▶ **WHAT THE TASK ASKS**: Your output should be the line with "Circle, BrowserStack, SauceLabs)" plus all following lines to the end of the records, exactly as written and nothing more.

+ + +

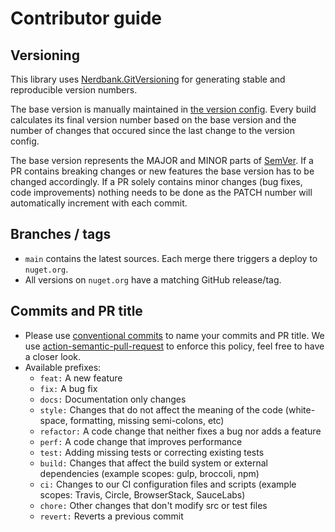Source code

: # Contributor guide

## Versioning

This library uses [Nerdbank.GitVersioning](https://github.com/AArnott/Nerdbank.GitVersioning) for generating stable and reproducible version numbers.

The base version is manually maintained in [the version config](version.json). Every build calculates its final version number based on the base version and the number of changes that occured since the last change to the version config.

The base version represents the MAJOR and MINOR parts of [SemVer](https://semver.org). If a PR contains breaking changes or new features the base version has to be changed accordingly. If a PR solely contains minor changes (bug fixes, code improvements) nothing needs to be done as the PATCH number will automatically increment with each commit.

## Branches / tags

- `main` contains the latest sources. Each merge there triggers a deploy to `nuget.org`.
- All versions on `nuget.org` have a matching GitHub release/tag.

## Commits and PR title

- Please use [conventional commits](https://www.conventionalcommits.org/en/v1.0.0/) to name your commits and PR title.
  We use [action-semantic-pull-request](https://github.com/amannn/action-semantic-pull-request?tab=readme-ov-file#configuration) to enforce this policy, feel free to have a closer look.
- Available prefixes:
  - `feat:` A new feature
  - `fix:` A bug fix
  - `docs:` Documentation only changes
  - `style:` Changes that do not affect the meaning of the code (white-space, formatting, missing semi-colons, etc)
  - `refactor:` A code change that neither fixes a bug nor adds a feature
  - `perf:` A code change that improves performance
  - `test:` Adding missing tests or correcting existing tests
  - `build:` Changes that affect the build system or external dependencies (example scopes: gulp, broccoli, npm)
  - `ci:` Changes to our CI configuration files and scripts (example scopes: Travis, Circle, BrowserStack, SauceLabs)
  - `chore:` Other changes that don't modify src or test files
  - `revert:` Reverts a previous commit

+ + +

▶ **WRITTEN ANSWER**:
  - `ci:` Changes to our CI configuration files and scripts (example scopes: Travis, Circle, BrowserStack, SauceLabs)
  - `chore:` Other changes that don't modify src or test files
  - `revert:` Reverts a previous commit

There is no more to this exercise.